The problem -
If a line of the data below contains the string "PLoS", count it, then state the total alone.

Provided information -

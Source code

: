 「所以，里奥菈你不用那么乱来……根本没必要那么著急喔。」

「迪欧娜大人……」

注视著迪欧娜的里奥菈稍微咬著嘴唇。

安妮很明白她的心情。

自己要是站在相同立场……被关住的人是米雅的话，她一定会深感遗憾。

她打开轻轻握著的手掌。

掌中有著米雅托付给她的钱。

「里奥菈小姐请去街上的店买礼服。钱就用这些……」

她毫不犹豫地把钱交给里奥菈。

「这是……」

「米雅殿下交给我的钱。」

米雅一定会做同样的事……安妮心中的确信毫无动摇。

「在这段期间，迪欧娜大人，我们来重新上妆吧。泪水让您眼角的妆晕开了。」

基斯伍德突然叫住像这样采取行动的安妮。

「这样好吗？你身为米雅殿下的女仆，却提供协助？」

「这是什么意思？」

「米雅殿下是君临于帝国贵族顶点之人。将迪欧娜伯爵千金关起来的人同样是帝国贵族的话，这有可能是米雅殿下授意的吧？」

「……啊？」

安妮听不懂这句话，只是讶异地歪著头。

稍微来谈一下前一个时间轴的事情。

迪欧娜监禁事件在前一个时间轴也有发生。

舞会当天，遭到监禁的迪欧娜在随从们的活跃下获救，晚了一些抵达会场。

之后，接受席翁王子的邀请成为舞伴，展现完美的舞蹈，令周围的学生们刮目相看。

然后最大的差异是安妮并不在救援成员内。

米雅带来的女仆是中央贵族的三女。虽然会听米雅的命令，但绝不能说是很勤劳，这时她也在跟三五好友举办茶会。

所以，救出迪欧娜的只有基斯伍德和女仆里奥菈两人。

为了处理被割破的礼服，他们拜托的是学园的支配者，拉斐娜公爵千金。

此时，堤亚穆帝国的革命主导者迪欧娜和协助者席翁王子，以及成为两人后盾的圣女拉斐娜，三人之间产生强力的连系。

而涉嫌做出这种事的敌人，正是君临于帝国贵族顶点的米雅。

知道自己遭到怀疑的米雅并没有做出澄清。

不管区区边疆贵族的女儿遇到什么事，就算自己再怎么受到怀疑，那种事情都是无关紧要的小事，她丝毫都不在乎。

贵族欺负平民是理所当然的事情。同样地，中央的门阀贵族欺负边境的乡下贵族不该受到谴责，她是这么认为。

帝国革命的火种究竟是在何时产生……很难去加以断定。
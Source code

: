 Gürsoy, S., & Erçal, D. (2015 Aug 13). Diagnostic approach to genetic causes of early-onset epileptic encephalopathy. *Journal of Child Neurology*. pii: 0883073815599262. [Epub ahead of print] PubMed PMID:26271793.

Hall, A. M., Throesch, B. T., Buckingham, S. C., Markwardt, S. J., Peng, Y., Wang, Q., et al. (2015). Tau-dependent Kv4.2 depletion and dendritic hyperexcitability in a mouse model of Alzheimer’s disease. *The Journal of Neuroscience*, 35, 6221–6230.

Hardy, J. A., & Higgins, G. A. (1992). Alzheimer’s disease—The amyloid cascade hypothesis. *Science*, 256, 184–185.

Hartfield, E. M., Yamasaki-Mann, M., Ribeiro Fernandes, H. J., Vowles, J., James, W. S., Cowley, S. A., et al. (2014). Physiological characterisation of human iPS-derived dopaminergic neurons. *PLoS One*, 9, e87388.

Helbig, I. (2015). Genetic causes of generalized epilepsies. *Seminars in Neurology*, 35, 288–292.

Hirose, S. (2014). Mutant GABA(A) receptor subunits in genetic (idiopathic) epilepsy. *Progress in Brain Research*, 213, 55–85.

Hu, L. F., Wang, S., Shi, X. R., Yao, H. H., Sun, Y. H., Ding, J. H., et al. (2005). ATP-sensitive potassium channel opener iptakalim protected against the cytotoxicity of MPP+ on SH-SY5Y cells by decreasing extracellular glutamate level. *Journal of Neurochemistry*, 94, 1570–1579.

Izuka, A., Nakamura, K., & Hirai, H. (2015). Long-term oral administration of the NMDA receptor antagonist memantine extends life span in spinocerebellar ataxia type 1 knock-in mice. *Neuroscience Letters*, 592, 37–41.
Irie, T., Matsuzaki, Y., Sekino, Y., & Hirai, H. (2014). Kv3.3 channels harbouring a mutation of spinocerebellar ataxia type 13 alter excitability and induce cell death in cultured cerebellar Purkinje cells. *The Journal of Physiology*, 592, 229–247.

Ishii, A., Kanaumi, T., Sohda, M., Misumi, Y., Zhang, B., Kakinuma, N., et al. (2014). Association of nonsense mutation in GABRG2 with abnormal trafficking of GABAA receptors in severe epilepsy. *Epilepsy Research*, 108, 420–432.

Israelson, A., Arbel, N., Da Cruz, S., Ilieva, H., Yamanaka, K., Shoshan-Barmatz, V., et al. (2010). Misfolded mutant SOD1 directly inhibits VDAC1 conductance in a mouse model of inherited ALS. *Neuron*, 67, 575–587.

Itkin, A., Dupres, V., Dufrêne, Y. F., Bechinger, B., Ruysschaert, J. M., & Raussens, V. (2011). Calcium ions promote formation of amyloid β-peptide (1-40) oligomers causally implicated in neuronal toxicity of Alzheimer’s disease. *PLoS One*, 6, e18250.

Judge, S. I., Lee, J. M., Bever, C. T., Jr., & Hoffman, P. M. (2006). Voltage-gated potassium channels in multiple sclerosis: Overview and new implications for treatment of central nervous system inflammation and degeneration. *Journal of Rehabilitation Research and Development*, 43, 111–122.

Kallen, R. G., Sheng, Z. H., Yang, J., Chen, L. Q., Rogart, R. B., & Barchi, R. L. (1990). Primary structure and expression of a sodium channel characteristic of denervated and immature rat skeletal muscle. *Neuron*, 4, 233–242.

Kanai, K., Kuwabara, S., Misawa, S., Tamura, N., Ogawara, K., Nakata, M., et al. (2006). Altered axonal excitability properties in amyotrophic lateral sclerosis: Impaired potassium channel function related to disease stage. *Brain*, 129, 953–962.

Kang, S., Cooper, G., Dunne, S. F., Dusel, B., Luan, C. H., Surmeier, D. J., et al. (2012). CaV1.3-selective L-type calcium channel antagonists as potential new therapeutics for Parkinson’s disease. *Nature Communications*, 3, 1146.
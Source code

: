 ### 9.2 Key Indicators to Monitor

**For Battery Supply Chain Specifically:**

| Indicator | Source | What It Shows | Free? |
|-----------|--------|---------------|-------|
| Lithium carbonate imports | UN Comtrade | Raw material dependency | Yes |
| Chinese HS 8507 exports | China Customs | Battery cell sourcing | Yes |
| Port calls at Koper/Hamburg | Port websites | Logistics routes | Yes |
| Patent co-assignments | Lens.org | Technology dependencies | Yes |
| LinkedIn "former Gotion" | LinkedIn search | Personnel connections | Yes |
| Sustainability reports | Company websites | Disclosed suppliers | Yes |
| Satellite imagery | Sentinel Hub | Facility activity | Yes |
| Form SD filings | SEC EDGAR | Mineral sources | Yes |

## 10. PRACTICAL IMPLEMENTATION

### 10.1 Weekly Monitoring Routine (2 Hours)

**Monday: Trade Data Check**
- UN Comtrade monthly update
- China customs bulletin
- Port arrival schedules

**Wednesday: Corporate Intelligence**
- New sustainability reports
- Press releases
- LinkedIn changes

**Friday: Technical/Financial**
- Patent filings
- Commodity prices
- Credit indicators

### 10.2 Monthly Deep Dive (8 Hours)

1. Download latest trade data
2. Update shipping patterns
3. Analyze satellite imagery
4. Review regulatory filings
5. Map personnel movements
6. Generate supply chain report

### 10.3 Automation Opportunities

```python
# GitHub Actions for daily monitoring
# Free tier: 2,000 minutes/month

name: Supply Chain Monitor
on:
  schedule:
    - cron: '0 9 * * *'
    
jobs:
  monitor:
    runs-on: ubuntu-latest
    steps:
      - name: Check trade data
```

Solution for this exercise -
2